Eu não sou ninguém. Deixem-me dormir!
Mas às vezes ouço um vento de tormenta que me grita:
«Levanta-te, vai a Nivine, cidade grande, e prega contra ela.»
Não faço caso, fujo pelo mar e deito-me a dormir no canto mais escuro da nave
até que o vento teimoso que me segue volta a gritar-me outra vez:
«Que fazes aí, dorminhoco? Levanta-te.»
— Eu não sou ninguém:
um cego que não sabe cantar. Deixem-me dormir!
E alguém, esse vento que procura um funil de trasfega, diz junto de mim, dando-me com o pé:
«Cá está; farei uma buzina com este oco e velho cone de metal;
meterei por ele a minha palavra e encherei de vinho novo a velha cuba do mundo. Levanta-te!»

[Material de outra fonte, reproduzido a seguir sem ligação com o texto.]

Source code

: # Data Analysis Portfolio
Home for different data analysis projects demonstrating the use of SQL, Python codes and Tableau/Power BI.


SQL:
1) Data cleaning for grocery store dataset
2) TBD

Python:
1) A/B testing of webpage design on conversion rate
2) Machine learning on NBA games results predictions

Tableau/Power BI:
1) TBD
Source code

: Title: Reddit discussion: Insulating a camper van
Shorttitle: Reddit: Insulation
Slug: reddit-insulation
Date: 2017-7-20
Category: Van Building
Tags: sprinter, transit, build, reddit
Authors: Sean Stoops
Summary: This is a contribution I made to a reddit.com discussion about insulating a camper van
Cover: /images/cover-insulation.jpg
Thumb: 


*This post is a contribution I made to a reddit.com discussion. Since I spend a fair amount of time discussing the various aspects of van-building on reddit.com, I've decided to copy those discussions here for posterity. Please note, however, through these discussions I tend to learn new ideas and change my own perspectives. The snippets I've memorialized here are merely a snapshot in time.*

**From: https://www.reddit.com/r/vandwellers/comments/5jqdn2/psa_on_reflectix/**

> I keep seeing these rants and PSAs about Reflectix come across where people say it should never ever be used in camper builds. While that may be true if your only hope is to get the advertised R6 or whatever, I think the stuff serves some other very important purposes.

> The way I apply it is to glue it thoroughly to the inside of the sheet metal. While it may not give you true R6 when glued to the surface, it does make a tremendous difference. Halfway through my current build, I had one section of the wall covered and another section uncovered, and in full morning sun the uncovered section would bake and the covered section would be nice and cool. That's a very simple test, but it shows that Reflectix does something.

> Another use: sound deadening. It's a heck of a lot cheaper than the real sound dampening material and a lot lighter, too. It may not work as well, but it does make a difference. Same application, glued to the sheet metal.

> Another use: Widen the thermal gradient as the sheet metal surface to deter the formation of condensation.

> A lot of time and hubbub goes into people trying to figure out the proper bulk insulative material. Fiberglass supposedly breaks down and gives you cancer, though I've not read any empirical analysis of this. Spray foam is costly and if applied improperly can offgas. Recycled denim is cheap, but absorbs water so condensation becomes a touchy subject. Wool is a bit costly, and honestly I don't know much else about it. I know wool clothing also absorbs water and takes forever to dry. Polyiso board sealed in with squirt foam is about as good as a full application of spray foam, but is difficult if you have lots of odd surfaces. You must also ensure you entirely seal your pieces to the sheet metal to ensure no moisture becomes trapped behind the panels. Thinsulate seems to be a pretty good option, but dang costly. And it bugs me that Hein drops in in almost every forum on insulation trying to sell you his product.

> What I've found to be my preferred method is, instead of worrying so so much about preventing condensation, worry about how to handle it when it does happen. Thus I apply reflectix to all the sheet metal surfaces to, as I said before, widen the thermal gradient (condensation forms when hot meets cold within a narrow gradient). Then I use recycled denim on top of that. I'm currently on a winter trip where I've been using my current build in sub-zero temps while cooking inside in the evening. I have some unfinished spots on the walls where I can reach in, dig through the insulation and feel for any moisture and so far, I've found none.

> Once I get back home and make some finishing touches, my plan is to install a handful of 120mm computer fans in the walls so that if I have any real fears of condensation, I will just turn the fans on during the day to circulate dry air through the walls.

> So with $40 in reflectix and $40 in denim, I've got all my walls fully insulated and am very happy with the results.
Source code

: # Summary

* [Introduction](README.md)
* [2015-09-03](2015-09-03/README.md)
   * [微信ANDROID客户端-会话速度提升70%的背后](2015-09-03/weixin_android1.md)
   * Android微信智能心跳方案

— Eu não sou ninguém. Deixem-me dormir!
Mas um dia atiraram-me ao abismo,
as águas amargas rodearam-me até à alma,
a ulva emaranhou-se na minha cabeça,
cheguei até às raízes dos montes,
a terra pôs sobre mim as suas fechaduras para sempre...
(Para sempre?)
Quero dizer que estive no Inferno...
De lá trago agora a minha palavra.
E não canto a destruição:
apoio a minha lira sobre a crista mais alta deste símbolo...
Eu sou Jonas.



(tradução de Pedro da Silveira, in Mesa de Amigos, 2ª edição: Assírio & Alvim, 2002)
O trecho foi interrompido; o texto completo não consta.